- **Activity**: Retype each line of the listing below, from the first through the one holding "## Development tools", with no other lines.

- **Record excerpts**:

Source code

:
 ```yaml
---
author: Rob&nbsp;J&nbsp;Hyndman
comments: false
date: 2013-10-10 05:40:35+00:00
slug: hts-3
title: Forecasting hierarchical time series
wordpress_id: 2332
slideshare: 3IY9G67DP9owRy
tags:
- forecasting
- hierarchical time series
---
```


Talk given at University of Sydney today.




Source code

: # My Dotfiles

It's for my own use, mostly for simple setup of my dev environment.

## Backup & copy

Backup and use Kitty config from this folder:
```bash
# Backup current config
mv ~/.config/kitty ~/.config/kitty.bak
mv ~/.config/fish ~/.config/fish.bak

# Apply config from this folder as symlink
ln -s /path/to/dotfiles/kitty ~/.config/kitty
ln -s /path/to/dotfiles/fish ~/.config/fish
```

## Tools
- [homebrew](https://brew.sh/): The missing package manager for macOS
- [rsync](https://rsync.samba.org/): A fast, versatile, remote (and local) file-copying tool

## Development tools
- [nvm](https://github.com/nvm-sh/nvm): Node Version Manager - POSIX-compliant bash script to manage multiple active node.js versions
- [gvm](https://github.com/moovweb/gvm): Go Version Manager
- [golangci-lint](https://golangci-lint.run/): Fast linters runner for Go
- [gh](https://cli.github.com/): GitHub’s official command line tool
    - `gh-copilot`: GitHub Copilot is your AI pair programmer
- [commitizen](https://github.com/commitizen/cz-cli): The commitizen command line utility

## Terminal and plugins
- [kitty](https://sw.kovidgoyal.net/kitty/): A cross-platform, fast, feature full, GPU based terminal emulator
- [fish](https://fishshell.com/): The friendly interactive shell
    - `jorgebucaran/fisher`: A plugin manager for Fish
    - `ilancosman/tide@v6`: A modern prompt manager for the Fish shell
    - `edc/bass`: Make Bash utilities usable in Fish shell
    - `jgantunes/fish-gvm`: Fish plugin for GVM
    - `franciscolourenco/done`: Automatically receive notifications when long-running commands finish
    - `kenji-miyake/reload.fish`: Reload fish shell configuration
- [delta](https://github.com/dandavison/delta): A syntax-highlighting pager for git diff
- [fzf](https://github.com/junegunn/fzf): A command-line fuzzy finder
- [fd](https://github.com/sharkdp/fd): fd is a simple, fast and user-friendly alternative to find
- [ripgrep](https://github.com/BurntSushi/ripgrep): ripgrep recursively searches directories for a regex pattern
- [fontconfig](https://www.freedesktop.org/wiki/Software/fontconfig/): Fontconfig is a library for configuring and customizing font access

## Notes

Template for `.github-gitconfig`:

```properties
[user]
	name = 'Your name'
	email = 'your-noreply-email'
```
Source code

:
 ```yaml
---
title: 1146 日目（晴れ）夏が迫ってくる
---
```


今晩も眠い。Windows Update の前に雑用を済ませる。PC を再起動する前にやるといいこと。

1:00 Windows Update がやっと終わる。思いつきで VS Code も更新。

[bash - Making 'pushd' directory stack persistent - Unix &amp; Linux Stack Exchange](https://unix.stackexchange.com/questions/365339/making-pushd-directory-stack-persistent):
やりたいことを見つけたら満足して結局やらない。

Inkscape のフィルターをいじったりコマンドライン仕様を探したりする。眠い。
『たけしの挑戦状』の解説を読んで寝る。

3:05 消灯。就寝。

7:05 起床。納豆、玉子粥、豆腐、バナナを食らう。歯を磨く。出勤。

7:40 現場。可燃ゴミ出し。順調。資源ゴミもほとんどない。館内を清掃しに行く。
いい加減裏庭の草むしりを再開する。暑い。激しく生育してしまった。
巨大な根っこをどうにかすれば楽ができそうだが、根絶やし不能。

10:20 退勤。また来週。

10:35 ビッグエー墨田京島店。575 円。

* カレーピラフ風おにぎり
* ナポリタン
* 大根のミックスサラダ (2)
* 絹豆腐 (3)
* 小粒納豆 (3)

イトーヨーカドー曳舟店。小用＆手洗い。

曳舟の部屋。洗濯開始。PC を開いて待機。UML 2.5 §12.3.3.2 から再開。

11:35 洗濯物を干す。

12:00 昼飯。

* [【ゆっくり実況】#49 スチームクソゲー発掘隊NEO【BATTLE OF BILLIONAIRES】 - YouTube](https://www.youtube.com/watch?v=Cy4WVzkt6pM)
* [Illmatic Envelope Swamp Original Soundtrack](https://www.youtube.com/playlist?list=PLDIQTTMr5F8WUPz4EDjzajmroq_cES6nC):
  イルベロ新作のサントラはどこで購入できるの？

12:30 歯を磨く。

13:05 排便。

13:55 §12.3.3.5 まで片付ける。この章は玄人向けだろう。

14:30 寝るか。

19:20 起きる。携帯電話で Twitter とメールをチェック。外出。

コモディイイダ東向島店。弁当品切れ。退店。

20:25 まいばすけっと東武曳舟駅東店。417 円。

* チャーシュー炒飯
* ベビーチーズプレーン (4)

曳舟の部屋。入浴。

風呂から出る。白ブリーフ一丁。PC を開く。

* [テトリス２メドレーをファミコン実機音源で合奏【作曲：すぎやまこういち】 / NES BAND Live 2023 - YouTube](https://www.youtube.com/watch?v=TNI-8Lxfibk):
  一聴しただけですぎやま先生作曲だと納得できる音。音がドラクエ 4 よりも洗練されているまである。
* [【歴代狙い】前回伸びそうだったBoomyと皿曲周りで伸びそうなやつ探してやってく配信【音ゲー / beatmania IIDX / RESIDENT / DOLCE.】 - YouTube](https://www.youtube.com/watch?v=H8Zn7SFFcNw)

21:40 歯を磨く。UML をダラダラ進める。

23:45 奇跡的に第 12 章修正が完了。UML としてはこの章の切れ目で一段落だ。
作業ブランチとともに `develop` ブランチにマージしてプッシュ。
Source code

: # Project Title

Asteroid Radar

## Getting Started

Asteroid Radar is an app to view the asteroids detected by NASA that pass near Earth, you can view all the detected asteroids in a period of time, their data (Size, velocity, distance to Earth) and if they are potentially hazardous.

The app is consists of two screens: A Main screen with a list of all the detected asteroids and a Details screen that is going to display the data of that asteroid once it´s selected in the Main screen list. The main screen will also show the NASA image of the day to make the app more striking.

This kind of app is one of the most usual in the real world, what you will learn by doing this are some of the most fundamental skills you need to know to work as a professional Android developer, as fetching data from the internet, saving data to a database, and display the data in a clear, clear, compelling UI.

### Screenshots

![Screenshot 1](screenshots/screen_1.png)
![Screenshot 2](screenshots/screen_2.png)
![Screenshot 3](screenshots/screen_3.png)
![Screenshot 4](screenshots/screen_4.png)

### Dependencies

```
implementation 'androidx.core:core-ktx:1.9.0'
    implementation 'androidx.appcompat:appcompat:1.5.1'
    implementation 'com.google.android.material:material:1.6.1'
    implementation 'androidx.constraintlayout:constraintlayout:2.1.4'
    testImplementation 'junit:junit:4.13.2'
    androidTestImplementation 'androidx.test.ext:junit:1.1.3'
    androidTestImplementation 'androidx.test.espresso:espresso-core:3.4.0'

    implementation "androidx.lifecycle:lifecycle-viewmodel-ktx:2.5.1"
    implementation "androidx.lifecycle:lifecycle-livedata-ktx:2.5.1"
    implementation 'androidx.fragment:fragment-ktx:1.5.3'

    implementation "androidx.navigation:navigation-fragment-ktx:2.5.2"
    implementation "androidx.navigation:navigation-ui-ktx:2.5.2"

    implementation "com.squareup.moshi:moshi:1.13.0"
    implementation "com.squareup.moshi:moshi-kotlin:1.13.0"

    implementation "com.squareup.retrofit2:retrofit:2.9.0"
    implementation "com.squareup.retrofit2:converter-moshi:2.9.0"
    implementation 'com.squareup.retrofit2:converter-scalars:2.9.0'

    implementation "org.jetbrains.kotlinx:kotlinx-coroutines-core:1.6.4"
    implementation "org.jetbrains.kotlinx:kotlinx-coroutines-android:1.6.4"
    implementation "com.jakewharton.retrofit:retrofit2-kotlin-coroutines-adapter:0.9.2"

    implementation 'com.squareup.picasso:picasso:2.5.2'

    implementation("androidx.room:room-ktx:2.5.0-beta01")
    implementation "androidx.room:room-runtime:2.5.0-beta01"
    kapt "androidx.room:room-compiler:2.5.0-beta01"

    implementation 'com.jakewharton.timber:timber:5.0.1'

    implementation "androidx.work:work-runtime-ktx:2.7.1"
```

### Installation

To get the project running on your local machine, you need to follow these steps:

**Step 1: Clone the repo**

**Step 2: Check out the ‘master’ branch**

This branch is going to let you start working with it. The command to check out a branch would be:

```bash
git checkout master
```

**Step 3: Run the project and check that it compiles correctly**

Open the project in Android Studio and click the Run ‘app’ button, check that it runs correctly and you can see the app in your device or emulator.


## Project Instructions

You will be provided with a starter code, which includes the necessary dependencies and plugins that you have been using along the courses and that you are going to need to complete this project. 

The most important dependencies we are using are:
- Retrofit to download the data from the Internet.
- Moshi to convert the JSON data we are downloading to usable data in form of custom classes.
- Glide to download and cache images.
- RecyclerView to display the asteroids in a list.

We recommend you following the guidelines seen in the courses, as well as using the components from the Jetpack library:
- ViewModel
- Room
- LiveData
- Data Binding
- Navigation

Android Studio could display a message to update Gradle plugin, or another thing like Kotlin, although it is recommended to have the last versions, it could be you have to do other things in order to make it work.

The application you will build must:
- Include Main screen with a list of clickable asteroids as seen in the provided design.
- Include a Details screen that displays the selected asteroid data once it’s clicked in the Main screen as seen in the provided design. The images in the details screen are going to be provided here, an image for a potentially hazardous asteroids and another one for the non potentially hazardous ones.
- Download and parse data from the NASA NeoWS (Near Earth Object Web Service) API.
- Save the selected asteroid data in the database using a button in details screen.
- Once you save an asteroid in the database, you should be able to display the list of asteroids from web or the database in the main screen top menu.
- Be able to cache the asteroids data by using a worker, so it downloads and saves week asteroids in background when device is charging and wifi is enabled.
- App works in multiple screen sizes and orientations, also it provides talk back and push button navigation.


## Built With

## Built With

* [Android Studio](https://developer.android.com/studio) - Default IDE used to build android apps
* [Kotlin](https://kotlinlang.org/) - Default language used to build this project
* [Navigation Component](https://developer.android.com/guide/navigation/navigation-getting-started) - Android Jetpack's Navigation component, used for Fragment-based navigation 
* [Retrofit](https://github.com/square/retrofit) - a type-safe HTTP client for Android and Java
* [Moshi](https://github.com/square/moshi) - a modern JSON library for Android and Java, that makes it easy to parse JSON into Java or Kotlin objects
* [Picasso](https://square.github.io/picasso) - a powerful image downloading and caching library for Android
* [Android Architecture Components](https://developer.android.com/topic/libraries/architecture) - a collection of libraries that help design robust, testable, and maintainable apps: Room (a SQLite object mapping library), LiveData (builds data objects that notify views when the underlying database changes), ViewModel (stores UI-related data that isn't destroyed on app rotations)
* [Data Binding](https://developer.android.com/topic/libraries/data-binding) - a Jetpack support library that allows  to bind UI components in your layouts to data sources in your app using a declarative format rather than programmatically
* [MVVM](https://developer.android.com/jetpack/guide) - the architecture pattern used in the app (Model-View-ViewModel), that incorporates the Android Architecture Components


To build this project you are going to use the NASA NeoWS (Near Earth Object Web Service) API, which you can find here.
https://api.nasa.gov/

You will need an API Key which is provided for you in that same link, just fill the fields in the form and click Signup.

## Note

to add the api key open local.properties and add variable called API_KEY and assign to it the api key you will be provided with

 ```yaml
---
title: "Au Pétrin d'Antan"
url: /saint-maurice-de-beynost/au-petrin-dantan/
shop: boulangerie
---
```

- **Expected answer**:
Source code

:
 ```yaml
---
author: Rob&nbsp;J&nbsp;Hyndman
comments: false
date: 2013-10-10 05:40:35+00:00
slug: hts-3
title: Forecasting hierarchical time series
wordpress_id: 2332
slideshare: 3IY9G67DP9owRy
tags:
- forecasting
- hierarchical time series
---
```


Talk given at University of Sydney today.




Source code

: # My Dotfiles

It's for my own use, mostly for simple setup of my dev environment.

## Backup & copy

Backup and use Kitty config from this folder:
```bash
# Backup current config
mv ~/.config/kitty ~/.config/kitty.bak
mv ~/.config/fish ~/.config/fish.bak

# Apply config from this folder as symlink
ln -s /path/to/dotfiles/kitty ~/.config/kitty
ln -s /path/to/dotfiles/fish ~/.config/fish
```

## Tools
- [homebrew](https://brew.sh/): The missing package manager for macOS
- [rsync](https://rsync.samba.org/): A fast, versatile, remote (and local) file-copying tool

## Development tools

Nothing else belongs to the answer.